I have a crash with vmodule=raft=5 (few minutes of running stressrace): https://gist.github.com/tbg/892014e57dde6d17debd0833d3053f3d

The real problem seems to 100% be related to the snapshot. We see r6/2 apply the snapshot:

I190826 16:11:12.325953 1910 storage/replica_raftstorage.go:829  [s2,r6/2:/Table/{SystemCon…-11}] applied LEARNER snaps
hot [total=19ms ingestion=4@18ms id=efbc68d5 index=17]

note how it has key bounds in the log tags. We see this emit an MsgAppResp to the leader as it should.

Then when the next raft message comes in, we see that the raft group is getting created again (I'm not sure why) and the replica is descriptorless (=uninited) again. The leader sends an MsgApp and that triggers the crash.

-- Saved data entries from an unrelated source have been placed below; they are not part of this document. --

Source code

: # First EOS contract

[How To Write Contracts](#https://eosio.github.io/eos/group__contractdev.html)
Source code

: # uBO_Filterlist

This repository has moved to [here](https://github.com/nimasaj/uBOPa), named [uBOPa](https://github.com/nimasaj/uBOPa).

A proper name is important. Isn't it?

My working day is coming to a close and I'd like to focus on atomic replication changes anyway, so I'd like to hand this off at this point.

nvanbenschoten commented 5 years ago

I'm also seeing the raft group being created twice. Interestingly, what I see is that two different *Store objects handle the requests, and each starts with an empty s.mu.replicas syncutil.IntMap.

nvanbenschoten commented 5 years ago

It looks like the Store is being stopped and then started again, so I guess we would expect this. Interestingly, the logs make it look like we're not done applying the LEARNER snapshot until after the new Store has started back up.

nvanbenschoten commented 5 years ago

And we see the range descriptor iteration for the next epoch of the Store run before the previous epoch applies the learner snapshot. Are we not waiting for the snapshot to finish before allowing the Store to drain?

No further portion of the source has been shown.